→ **ASSIGNMENT**:
Print exactly those lines that run from the beginning of the data to the line bearing "Dans la configuration des", inclusive.

→ **Items from a dataset**:
============================================================

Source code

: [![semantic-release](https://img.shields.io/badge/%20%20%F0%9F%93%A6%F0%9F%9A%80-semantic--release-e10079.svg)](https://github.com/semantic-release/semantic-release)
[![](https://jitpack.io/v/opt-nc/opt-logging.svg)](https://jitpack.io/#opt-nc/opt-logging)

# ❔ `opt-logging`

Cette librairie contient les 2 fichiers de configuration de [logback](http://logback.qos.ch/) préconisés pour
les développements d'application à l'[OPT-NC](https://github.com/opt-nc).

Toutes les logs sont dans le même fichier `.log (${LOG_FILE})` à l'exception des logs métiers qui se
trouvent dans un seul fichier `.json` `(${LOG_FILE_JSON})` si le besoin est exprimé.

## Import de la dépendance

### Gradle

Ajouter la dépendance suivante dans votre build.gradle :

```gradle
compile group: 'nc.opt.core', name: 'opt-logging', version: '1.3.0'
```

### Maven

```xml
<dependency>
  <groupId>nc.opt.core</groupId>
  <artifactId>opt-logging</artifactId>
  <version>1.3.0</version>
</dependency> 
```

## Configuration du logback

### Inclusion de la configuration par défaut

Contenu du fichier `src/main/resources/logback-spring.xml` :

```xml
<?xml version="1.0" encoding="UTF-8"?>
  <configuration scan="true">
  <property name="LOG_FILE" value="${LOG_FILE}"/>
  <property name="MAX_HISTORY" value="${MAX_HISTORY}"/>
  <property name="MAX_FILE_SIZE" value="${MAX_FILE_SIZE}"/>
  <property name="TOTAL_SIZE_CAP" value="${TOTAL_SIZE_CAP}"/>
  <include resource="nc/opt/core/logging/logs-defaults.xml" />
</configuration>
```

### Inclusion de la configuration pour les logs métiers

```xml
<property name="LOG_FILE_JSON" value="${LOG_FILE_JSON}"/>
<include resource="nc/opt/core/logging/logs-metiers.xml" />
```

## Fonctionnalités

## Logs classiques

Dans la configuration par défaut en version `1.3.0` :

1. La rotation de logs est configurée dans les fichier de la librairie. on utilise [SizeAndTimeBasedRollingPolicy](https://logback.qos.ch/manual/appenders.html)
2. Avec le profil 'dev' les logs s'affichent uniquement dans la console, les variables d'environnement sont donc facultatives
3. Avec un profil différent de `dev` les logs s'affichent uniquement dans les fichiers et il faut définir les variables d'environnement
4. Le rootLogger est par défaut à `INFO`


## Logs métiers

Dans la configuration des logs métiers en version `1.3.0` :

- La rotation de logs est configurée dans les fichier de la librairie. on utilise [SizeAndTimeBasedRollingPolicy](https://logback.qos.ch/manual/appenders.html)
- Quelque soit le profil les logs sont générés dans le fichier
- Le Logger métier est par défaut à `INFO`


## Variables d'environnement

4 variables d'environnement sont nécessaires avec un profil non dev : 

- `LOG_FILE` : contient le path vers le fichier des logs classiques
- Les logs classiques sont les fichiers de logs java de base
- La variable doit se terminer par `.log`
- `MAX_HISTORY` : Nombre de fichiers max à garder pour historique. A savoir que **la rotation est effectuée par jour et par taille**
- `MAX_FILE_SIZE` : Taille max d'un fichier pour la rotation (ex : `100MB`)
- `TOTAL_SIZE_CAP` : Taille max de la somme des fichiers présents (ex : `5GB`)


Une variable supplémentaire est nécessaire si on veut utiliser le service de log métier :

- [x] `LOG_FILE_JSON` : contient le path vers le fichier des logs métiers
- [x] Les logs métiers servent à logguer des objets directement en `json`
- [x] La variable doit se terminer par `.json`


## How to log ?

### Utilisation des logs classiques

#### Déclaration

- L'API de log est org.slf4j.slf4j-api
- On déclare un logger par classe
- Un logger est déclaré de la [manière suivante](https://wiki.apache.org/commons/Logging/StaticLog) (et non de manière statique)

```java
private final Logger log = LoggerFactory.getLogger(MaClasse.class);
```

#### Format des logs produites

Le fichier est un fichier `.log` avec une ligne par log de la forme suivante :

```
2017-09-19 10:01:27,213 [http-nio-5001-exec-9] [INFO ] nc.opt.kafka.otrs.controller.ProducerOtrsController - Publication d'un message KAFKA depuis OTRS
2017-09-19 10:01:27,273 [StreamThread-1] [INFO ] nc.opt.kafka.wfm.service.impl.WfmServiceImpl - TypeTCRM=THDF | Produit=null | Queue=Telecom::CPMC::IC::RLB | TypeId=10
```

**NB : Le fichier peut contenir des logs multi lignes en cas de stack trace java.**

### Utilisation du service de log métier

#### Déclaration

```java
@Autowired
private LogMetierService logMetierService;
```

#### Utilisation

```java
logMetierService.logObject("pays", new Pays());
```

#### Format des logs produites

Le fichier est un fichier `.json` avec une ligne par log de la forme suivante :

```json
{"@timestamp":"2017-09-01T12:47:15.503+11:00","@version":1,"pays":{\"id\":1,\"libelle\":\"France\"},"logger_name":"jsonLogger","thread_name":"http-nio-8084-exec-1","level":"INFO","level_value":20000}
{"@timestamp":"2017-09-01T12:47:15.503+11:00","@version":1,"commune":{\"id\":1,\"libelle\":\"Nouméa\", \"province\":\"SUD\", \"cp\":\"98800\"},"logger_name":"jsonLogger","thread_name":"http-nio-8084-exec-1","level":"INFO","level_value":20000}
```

============================================================

→ **RESULT OF THIS TASK**:
Source code

: [![semantic-release](https://img.shields.io/badge/%20%20%F0%9F%93%A6%F0%9F%9A%80-semantic--release-e10079.svg)](https://github.com/semantic-release/semantic-release)
[![](https://jitpack.io/v/opt-nc/opt-logging.svg)](https://jitpack.io/#opt-nc/opt-logging)

# ❔ `opt-logging`

Cette librairie contient les 2 fichiers de configuration de [logback](http://logback.qos.ch/) préconisés pour
les développements d'application à l'[OPT-NC](https://github.com/opt-nc).

Toutes les logs sont dans le même fichier `.log (${LOG_FILE})` à l'exception des logs métiers qui se
trouvent dans un seul fichier `.json` `(${LOG_FILE_JSON})` si le besoin est exprimé.

## Import de la dépendance

### Gradle

Ajouter la dépendance suivante dans votre build.gradle :

```gradle
compile group: 'nc.opt.core', name: 'opt-logging', version: '1.3.0'
```

### Maven

```xml
<dependency>
  <groupId>nc.opt.core</groupId>
  <artifactId>opt-logging</artifactId>
  <version>1.3.0</version>
</dependency> 
```

## Configuration du logback

### Inclusion de la configuration par défaut

Contenu du fichier `src/main/resources/logback-spring.xml` :

```xml
<?xml version="1.0" encoding="UTF-8"?>
  <configuration scan="true">
  <property name="LOG_FILE" value="${LOG_FILE}"/>
  <property name="MAX_HISTORY" value="${MAX_HISTORY}"/>
  <property name="MAX_FILE_SIZE" value="${MAX_FILE_SIZE}"/>
  <property name="TOTAL_SIZE_CAP" value="${TOTAL_SIZE_CAP}"/>
  <include resource="nc/opt/core/logging/logs-defaults.xml" />
</configuration>
```

### Inclusion de la configuration pour les logs métiers

```xml
<property name="LOG_FILE_JSON" value="${LOG_FILE_JSON}"/>
<include resource="nc/opt/core/logging/logs-metiers.xml" />
```

## Fonctionnalités

## Logs classiques

Dans la configuration par défaut en version `1.3.0` :

1. La rotation de logs est configurée dans les fichier de la librairie. on utilise [SizeAndTimeBasedRollingPolicy](https://logback.qos.ch/manual/appenders.html)
2. Avec le profil 'dev' les logs s'affichent uniquement dans la console, les variables d'environnement sont donc facultatives
3. Avec un profil différent de `dev` les logs s'affichent uniquement dans les fichiers et il faut définir les variables d'environnement
4. Le rootLogger est par défaut à `INFO`


## Logs métiers

Dans la configuration des logs métiers en version `1.3.0` :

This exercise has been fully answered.